Untangling Race From Hair

One anthropologist has made it her mission to remove racial prejudices from the study of hair and find the evolutionary roots of hair diversity.
A young child with black hair and a blue cloth over their body scrunches their face as someone uses a white comb and white scissors to cut their hair.

Descriptions of hair have long been knotted with false notions of race, but new research points to empowering ways of viewing this emotionally charged physical trait.

D3sign/Getty Images

In an undergraduate biological anthropology class in 2011, Tina Lasisi heard a lesson about human skin tones that would change the course of her career. The professor displayed maps comparing the distributions of ultraviolet radiation and degrees of skin pigmentation around the world. Both overlapped almost perfectly.

“That was just very much a ‘eureka!’ moment for me,” says Lasisi, now a postdoctoral biological anthropology researcher at Pennsylvania State University.

Until then, Lasisi had never thought about skin pigmentation as a gradient, or how it came to be distributed, biologically and evolutionarily, around the world. Seeing pigmentation explained as a spectrum of variation that met the needs of survival—protection against harmful UV rays—was illuminating to Lasisi. It presented an evolutionary narrative to explain skin diversity beyond facile, arbitrary racial lines.

“And I’m thinking, OK, cool, that explains skin color and why I’m brown,” recalls Lasisi. “But what about hair?

As a Black woman, Lasisi saw the parallels between skin and hair immediately.
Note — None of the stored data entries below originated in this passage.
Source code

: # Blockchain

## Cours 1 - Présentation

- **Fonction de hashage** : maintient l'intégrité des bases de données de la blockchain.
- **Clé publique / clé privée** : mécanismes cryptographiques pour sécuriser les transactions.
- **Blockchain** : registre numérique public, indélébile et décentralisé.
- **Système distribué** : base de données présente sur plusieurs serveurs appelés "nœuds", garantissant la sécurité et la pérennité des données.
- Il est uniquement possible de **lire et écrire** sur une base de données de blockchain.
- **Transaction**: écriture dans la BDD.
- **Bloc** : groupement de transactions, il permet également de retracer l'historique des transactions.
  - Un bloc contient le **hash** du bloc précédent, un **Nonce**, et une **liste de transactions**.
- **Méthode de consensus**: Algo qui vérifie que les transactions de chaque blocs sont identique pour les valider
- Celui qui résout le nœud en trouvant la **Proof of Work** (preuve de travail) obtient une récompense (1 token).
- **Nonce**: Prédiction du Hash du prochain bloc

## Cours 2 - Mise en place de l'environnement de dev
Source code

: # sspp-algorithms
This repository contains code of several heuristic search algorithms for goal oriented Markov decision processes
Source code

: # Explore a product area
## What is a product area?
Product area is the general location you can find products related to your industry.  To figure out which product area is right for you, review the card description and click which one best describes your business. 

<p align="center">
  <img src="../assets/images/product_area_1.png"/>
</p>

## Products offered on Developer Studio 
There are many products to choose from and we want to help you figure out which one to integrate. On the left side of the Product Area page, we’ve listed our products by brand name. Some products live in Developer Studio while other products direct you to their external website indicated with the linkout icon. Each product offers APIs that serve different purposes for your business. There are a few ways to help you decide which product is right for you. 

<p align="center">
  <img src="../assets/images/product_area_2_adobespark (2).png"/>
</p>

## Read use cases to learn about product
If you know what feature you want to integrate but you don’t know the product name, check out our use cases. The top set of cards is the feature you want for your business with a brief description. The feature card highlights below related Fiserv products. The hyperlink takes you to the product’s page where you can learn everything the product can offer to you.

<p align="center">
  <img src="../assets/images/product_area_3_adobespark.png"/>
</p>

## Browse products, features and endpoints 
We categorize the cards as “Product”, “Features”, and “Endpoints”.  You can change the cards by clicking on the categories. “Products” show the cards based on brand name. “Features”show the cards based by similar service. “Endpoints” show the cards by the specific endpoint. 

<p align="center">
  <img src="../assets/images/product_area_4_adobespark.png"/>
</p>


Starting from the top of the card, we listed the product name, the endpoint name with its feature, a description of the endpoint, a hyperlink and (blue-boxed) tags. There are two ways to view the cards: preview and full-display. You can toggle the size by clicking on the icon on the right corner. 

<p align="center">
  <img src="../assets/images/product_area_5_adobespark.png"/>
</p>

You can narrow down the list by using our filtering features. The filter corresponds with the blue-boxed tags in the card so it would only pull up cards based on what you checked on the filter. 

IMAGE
Both are highly racialized physical traits that are frequently stigmatized, especially in Western societies with white majority populations, where culture is still weighted by Eurocentric beauty standards. [1] In this article, white is styled lowercase throughout, contrary to SAPIENS’ house style, at the request of the author. Black women often feel pressured to alter their hair, especially in settings and institutions that may deem their appearances “inappropriate” or “unprofessional,” like schools and workplaces. That stigma is even present in the language people use to discuss these traits: Dark and light have value connotations, and Black hair is often described with demeaning adjectives like “kinky,” “frizzy,” or “woolly.”

After that revelatory class, Lasisi went to her professor, to postdoctoral researchers, to anyone she could find, to ask about the evolution of hair diversity and why human hair looks and feels the way it does. Nobody had an answer. One postdoc took her under his wing and suggested, “Maybe this should be your undergraduate thesis.”

This set Lasisi down a research journey that has lasted more than a decade—a quest to find an empirically based, measurable metric to describe the evolutionary narrative of hair.

“It almost felt like a responsibility,” she says.

Many adjectives that describe very curly hair are derogatory, and not at all new. They’ve been used for at least the last two centuries, alongside other measures, to justify racial hierarchies and white supremacy. In the 1800s, naturalist Ernst Haeckel devised a taxonomic category of “wooly-haired” humans that included “bushy-haired” Papuans and “fleecy-haired” Africans. In apartheid-era South Africa, authorities developed a pencil test to determine someone’s race. They placed a pencil in a person’s hair, and if it stayed in place due to their tight curls, they were classified as “Native” (Black) or “Colored” on their identity documents and segregated accordingly.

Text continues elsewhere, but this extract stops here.